Феба улыбнулась: впервые за сегодняшний день, да и кто бы устоял перед юмором мистера Маклиша, – и протянула ему руку.
– Боюсь, в суматохе вчерашнего дня я слишком скупо поблагодарила вас. Позвольте мне попытаться еще раз: огромное спасибо за то, что защитили меня.
Она почувствовала, как он нежно взял ее за руку, потом – легкое прикосновение губ к пальцам, теплое дыхание на тыльной стороне ладони.
– Это было делом чести, миледи.
Это было сказано едва слышно, необычно серьезным тоном, и она опустила голову, гадая, что могло вызвать в нем такую перемену настроения. Не выпуская ее руки, он спросил:
– А где же ваш верный Тревельон? Или, волею случая, у него выходной?
– Он больше не работает у моего брата, – ответила Феба, и уголки ее губ опустились.
– Вот как? – удивился мистер Маклиш. – Однако… меня удивляет его поступок. Я-то полагал, что забота о вашей безопасности отвечает самому горячему желанию капитана Тревельона.
Она смутилась. Его небрежное замечание невольно задело ее чувства, хотя Феба не сомневалась: мистер Маклиш вовсе не хотел ее оскорбить.
– Но так оно и есть. В его голову засела мысль, что он не может больше меня охранять из-за своей хромоты.
– Ну да.
– Ну да? – насторожилась Феба. – Вы о чем?
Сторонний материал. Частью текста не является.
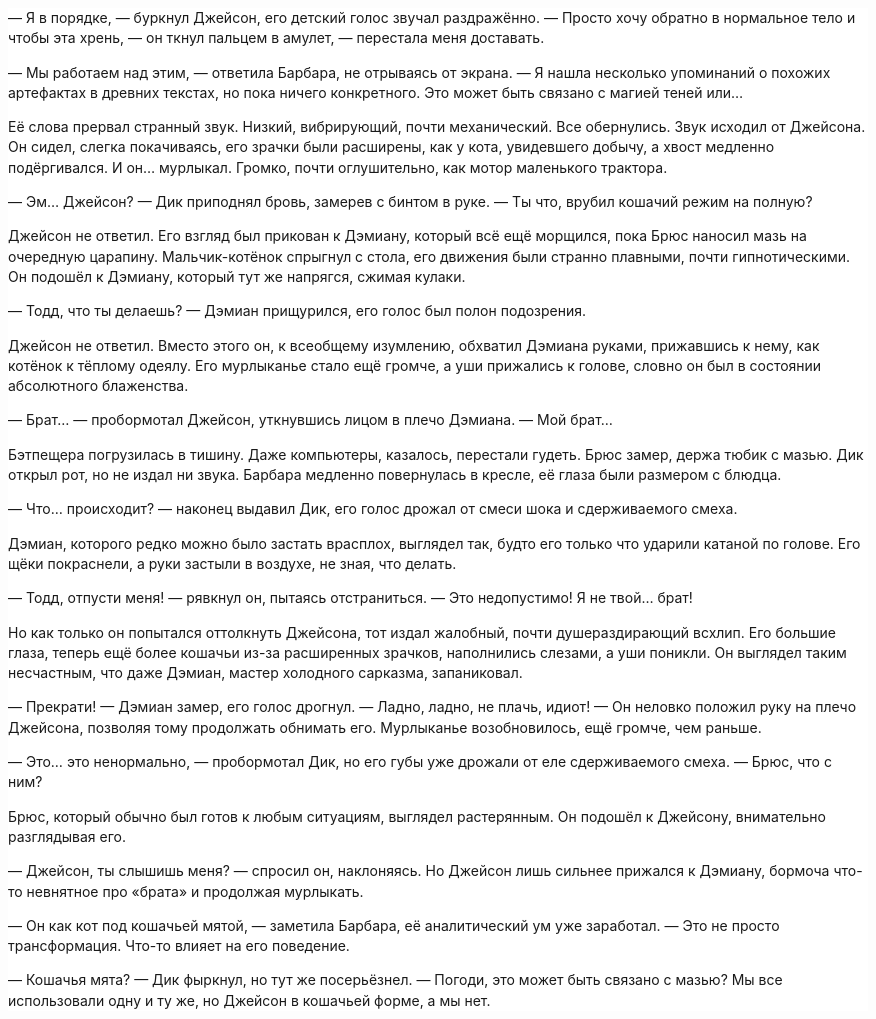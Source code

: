 — Я в порядке, — буркнул Джейсон, его детский голос звучал раздражённо. — Просто хочу обратно в нормальное тело и чтобы эта хрень, — он ткнул пальцем в амулет, — перестала меня доставать.

— Мы работаем над этим, — ответила Барбара, не отрываясь от экрана. — Я нашла несколько упоминаний о похожих артефактах в древних текстах, но пока ничего конкретного. Это может быть связано с магией теней или…

Её слова прервал странный звук. Низкий, вибрирующий, почти механический. Все обернулись. Звук исходил от Джейсона. Он сидел, слегка покачиваясь, его зрачки были расширены, как у кота, увидевшего добычу, а хвост медленно подёргивался. И он… мурлыкал. Громко, почти оглушительно, как мотор маленького трактора.

— Эм… Джейсон? — Дик приподнял бровь, замерев с бинтом в руке. — Ты что, врубил кошачий режим на полную?

Джейсон не ответил. Его взгляд был прикован к Дэмиану, который всё ещё морщился, пока Брюс наносил мазь на очередную царапину. Мальчик-котёнок спрыгнул с стола, его движения были странно плавными, почти гипнотическими. Он подошёл к Дэмиану, который тут же напрягся, сжимая кулаки.

— Тодд, что ты делаешь? — Дэмиан прищурился, его голос был полон подозрения.

Джейсон не ответил. Вместо этого он, к всеобщему изумлению, обхватил Дэмиана руками, прижавшись к нему, как котёнок к тёплому одеялу. Его мурлыканье стало ещё громче, а уши прижались к голове, словно он был в состоянии абсолютного блаженства.

— Брат… — пробормотал Джейсон, уткнувшись лицом в плечо Дэмиана. — Мой брат…

Бэтпещера погрузилась в тишину. Даже компьютеры, казалось, перестали гудеть. Брюс замер, держа тюбик с мазью. Дик открыл рот, но не издал ни звука. Барбара медленно повернулась в кресле, её глаза были размером с блюдца.

— Что… происходит? — наконец выдавил Дик, его голос дрожал от смеси шока и сдерживаемого смеха.

Дэмиан, которого редко можно было застать врасплох, выглядел так, будто его только что ударили катаной по голове. Его щёки покраснели, а руки застыли в воздухе, не зная, что делать.

— Тодд, отпусти меня! — рявкнул он, пытаясь отстраниться. — Это недопустимо! Я не твой… брат!

Но как только он попытался оттолкнуть Джейсона, тот издал жалобный, почти душераздирающий всхлип. Его большие глаза, теперь ещё более кошачьи из-за расширенных зрачков, наполнились слезами, а уши поникли. Он выглядел таким несчастным, что даже Дэмиан, мастер холодного сарказма, запаниковал.

— Прекрати! — Дэмиан замер, его голос дрогнул. — Ладно, ладно, не плачь, идиот! — Он неловко положил руку на плечо Джейсона, позволяя тому продолжать обнимать его. Мурлыканье возобновилось, ещё громче, чем раньше.

— Это… это ненормально, — пробормотал Дик, но его губы уже дрожали от еле сдерживаемого смеха. — Брюс, что с ним?

Брюс, который обычно был готов к любым ситуациям, выглядел растерянным. Он подошёл к Джейсону, внимательно разглядывая его.

— Джейсон, ты слышишь меня? — спросил он, наклоняясь. Но Джейсон лишь сильнее прижался к Дэмиану, бормоча что-то невнятное про «брата» и продолжая мурлыкать.

— Он как кот под кошачьей мятой, — заметила Барбара, её аналитический ум уже заработал. — Это не просто трансформация. Что-то влияет на его поведение.

— Кошачья мята? — Дик фыркнул, но тут же посерьёзнел. — Погоди, это может быть связано с мазью? Мы все использовали одну и ту же, но Джейсон в кошачьей форме, а мы нет.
– Ему и правда лучше знать, на что он способен, – весьма рассудительно заявил мистер Маклиш. – В каком-то смысле это храбрый поступок – признать свою вину и честно отойти в сторону.
– Храбрый! – фыркнула Феба. – Если так вы называете слабоумие – тогда конечно.
Он весело рассмеялся.
– Вижу, что в этом сражении мне не завоевать очков, миледи, поэтому я отступаю: у капитана Тревельона действительно что-то с головой, и этот мужлан покинул вас просто потому, что волновался за вашу безопасность.
Слабо улыбнувшись, Феба повернулась и пошла по садовой дорожке, не забывая о присутствии архитектора, который шел рядом.
– Должна, однако, заметить, мистер Маклиш, что у вас есть один серьезный недостаток.
– Ваши слова наполняют ужасом мое сердце, миледи, – ответил он со смешком. – И что же это за недостаток?
– На вас очень трудно сердиться, сэр: я, например, не могу.
– Может быть, если постараться, я научусь вызывать к себе вашу неприязнь, миледи; может, если практиковаться каждый день, я сумею стать просто отвратительным.
– Прошу вас в конце каждой недели приходить ко мне с докладом о своих успехах.
Они дошли до скамьи, на которой совсем недавно Феба сидела с Джеймсом, и она остановилась, почувствовав, как от воспоминаний у нее сжимается сердце.
– Леди Феба. – Мистер Маклиш вдруг с жаром схватил ее руки, усаживая на скамью. – Простите, миледи. Я надеялся, что у меня будет больше времени: хотел написать речь, которая была бы достойна вас, – но, боюсь, просто не могу. Ваша храбрость, ваш ум и, главное, ваше очарование…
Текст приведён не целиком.